In an interview with Detective Craig of the Wilmington Police Department following the shooting, defendant recounted the events leading up to the shooting. Approximately eight months .after the shooting, police arrested defendant. He was indicted for one count of assault with a deadly weapon with intent to kill inflicting serious injury and one count of possession of a firearm by a felon. The matter came on for trial and the jury found defendant guilty on both charges. The trial court sentenced defendant to consecutive terms of imprisonment of 133 to 169 months for the assault and 16 to 20 months for possession of a firearm by a felon. Defendant appeals.

In defendant’s first argument, he contends the trial court committed plain error when it failed to instruct the jury on the lesser included offense of assault with a deadly weapon inflicting serious injury. We disagree.

Since defendant failed to object to the jury charge or any omission thereto before the jury retired to consider its verdict, our review *76 is limited to plain error. State v. Odom, 307 N.C. 655, 661, 300 S.E.2d 375, 378-79 (1983). The plain error rule only applies in truly exceptional cases, such that where it is applied “ ‘[i]t is the rare case in which an improper instruction will justify reversal of a criminal conviction when no objection has been made in the trial court.’ ” Id. at 661, 300 S.E.2d 379 (citations omitted). To constitute plain error, defendant bears the burden of convincing the appellate court that absent the error, the jury probably would have reached a different verdict. Odom, 307 N.C. at 661, 300 S.E.2d 379.

Defendant asserts the trial court committed plain error by failing to instruct the jury to consider whether defendant was guilty of assault with a deadly weapon inflicting serious injury, a lesser-included offense of assault with a deadly weapon with intent to kill inflicting serious injury. Defendant asserts the evidence concerning his intent to kill was equivocal; therefore, the judge should have instructed the jury on the lesser assault crime. Specifically, defendant argues that since he did not immediately shoot Mr. Allen, but walked past him and then shot him only one time in the back, rather than the head, this evidence raises a issue of intent to kill.

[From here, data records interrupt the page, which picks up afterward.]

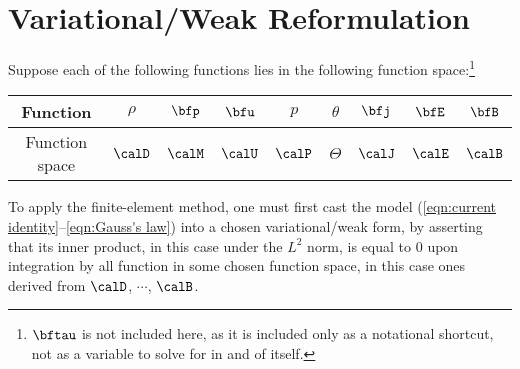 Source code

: \section{Variational/Weak Reformulation}

    Suppose each of the following functions lies in the following function space:\footnote{$\bftau$ is not included here, as it is included only as a notational shortcut, not as a variable to solve for in and of itself.} 
    \begin{center}\begin{tabular}{ c || c : c c : c c | c | c c }
        Function  &  $\rho$  &  $\bfp$  &  $\bfu$  &  $p$  &  $\theta$ 
         &  $\bfj$  &  $\bfE$  &  $\bfB$  \\
        \hline
        Function space  &  $\calD$  &  $\calM$  &  $\calU$  &  $\calP$  &  $\Theta$  &  $\calJ$  &  $\calE$  &  $\calB$  \\
    \end{tabular}\end{center}
    
    To apply the finite-element method, one must first cast the model (\ref{eqn:current identity}--\ref{eqn:Gauss's law}) into a chosen variational/weak form, by asserting that its inner product, in this case under the $L^{2}$ norm, is equal to $0$ upon integration by all function in some chosen function space, in this case ones derived from $\calD$, $\cdots$, $\calB$.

The only difference in what the State must prove for the offense of assault with a deadly weapon inflicting serious injury and assault with a deadly weapon with intent to kill inflicting serious injury is the element of intent to kill. See State v. Grigsby, 351 N.C. 454, 526 S.E.2d 460 (2000). “Where all the evidence tends to show a shooting with a deadly weapon with the intent to kill, the trial court does not err in refusing to submit the lesser included offense of assault with a deadly weapon.” State v. Riley, 159 N.C. App. 546, 554, 583 S.E.2d 379, 385 (2003) (citing State v. Oliver, 334 N.C. 513, 523, 434 S.E.2d 202, 207 (1993)). “ ‘The defendant’s intent to kill may be inferred from the nature of the assault, the manner in which it was made, the conduct of the parties, and other relevant circumstances.’ ” Id. (quoting State v. James, 321 N.C. 676, 688, 365 S.E.2d 579, 586 (1988)).

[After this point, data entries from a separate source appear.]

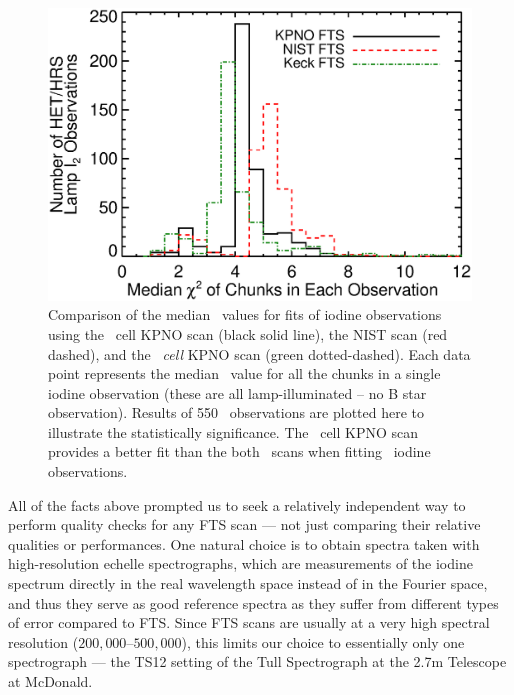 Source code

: \begin{figure}[!th]
\centering
\includegraphics[angle=0.,scale=0.38]{het/het_lamp_i2_fits_kpno_nist_keck.eps}
\caption{Comparison of the median \chisq\ values for fits of iodine
  observations using the \het\ cell KPNO scan (black solid line), the
  NIST scan (red dashed), and the {\em \keck\ cell} KPNO scan (green
  dotted-dashed). Each data point represents the median \chisq\ value
  for all the chunks in a single iodine observation (these are all
  lamp-illuminated -- no B star observation). Results of 550
  \het\ observations are plotted here to illustrate the statistically
  significance. The \keck\ cell KPNO scan provides a better fit than the
  both \het\ scans when fitting \het\ iodine observations.
  \label{fig:lampi2fit}}
\end{figure}

All of the facts above prompted us to seek a relatively
independent way to perform quality checks for any FTS scan --- not
just comparing their relative qualities or performances. One
natural choice is to obtain spectra taken with high-resolution echelle
spectrographs, which are measurements of the iodine spectrum directly
in the real wavelength space instead of in the Fourier space, and
thus they serve as good reference spectra as they suffer from
different types of error compared to FTS. Since FTS scans are usually
at a very high spectral resolution ($200,000$--$500,000$), this limits
our choice to essentially only one spectrograph --- the TS12 setting
of the Tull Spectrograph at the 2.7m Telescope at McDonald.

In State v. Riley, this Court held the trial court did not commit plain error in failing to instruct the jury on the misdemeanor of assault with a deadly weapon as a possible lesser included offense of the charge of felonious assault with a deadly weapon with the intent to kill. 159 N.C. App. at 553-54, 583 S.E.2d at 385. The only difference between the two charges was intent to kill. Id. We held there was sufficient evidence of the defendant’s intent to kill where he fired a handgun in a crowd of people while only eighteen feet away and after *77 shouting words to the effect of “I got you. now, I got you now[.]” Id. at 554, 583 S.E.2d at 385.

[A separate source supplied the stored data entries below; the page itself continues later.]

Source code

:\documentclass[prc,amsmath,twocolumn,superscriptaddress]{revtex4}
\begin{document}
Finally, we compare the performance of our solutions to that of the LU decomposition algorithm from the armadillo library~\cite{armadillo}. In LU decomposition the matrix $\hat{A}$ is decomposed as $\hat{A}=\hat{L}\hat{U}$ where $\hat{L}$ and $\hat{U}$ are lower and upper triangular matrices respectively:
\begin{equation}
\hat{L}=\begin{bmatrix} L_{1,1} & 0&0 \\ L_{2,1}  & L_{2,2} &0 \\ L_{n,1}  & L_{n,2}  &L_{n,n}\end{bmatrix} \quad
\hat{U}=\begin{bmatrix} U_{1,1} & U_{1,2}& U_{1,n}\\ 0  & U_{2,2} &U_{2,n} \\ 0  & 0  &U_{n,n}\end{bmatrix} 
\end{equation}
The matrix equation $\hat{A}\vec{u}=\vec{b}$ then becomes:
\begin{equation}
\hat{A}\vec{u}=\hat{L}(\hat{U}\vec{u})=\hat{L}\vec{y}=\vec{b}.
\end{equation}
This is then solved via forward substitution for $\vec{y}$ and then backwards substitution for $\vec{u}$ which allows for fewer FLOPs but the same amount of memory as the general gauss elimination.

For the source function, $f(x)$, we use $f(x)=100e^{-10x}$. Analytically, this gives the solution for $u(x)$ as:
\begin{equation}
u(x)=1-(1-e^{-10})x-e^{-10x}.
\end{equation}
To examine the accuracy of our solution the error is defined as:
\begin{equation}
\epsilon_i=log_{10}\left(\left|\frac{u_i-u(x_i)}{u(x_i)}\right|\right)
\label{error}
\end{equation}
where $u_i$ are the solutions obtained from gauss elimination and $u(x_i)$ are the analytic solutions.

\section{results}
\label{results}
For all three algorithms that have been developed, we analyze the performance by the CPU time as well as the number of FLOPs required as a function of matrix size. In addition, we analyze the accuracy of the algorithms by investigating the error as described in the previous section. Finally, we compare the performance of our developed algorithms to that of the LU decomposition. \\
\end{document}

In the instant case, the uncontradicted evidence establishes that defendant went into his home, retrieved a loaded gun, pointed the gun at the victim at close range, told the victim he was not leaving the alley that day, and then shot the victim in the back. Where the defendant points a gun at the victim and pulls the trigger, this constitutes evidence from which intent to kill may be inferred. See James, 321 N.C. at 688, 365 S.E.2d at 586; State v. Reives, 29 N.C. App. 11, 12-13, 222 S.E.2d 727, 728 (1976). Moreover, defendant shot Mr. Allen in his torso, where the majority of his major organs are located. This also demonstrates an intent to kill since “an assailant ‘must be held to intend the natural consequences of his deliberate act.’ ” Grigsby, 351 N.C. at 457, 526 S.E.2d at 462 (citations omitted).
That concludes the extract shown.